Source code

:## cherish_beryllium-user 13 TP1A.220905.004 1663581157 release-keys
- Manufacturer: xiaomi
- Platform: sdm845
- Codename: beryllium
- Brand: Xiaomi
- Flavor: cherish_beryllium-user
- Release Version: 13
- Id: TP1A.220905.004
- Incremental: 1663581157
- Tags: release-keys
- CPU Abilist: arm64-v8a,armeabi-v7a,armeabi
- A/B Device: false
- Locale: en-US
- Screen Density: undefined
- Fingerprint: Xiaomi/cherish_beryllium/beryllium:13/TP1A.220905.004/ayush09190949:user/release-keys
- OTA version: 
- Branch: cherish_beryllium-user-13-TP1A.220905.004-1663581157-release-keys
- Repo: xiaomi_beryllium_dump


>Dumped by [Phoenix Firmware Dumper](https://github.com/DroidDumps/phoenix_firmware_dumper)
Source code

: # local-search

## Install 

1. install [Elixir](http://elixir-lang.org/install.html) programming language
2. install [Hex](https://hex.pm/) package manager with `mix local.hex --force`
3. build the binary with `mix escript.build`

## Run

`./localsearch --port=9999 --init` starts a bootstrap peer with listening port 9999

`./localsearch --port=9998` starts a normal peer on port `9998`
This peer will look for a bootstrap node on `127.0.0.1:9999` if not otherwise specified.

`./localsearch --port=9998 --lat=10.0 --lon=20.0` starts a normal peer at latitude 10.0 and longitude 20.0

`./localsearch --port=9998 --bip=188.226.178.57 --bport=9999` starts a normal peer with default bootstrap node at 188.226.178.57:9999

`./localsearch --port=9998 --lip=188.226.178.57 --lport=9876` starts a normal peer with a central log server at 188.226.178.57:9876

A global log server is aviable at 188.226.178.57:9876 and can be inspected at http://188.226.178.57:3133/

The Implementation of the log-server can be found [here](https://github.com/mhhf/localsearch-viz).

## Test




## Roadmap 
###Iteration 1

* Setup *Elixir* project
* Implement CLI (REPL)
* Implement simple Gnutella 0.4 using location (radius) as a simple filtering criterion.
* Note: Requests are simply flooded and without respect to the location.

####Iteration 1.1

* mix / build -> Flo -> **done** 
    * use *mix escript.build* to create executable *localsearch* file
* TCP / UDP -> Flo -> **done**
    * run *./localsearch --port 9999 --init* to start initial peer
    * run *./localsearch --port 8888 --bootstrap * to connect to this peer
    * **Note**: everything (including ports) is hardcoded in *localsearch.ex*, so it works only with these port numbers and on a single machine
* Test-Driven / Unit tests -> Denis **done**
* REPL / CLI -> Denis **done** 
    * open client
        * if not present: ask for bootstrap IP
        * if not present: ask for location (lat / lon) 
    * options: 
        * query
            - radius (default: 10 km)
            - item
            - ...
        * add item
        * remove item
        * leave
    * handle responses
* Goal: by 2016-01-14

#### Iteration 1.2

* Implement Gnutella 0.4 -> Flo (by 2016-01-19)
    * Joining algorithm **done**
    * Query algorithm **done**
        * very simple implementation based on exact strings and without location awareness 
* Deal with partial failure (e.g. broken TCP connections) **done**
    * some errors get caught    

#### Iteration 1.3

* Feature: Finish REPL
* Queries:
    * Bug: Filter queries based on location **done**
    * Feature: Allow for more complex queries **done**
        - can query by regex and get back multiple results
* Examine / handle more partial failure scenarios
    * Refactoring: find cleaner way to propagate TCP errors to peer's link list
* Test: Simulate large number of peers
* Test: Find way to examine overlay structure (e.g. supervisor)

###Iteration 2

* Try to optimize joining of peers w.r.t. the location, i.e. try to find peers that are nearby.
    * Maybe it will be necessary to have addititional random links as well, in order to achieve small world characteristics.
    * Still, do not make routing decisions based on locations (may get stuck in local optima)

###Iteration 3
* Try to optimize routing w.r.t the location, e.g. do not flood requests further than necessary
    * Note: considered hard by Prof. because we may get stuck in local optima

[WHAT YOU WILL DO]: Within the material, how many lines hold "Elixir"? Say only the number.

[RESPONSE TO THE TASK]: 2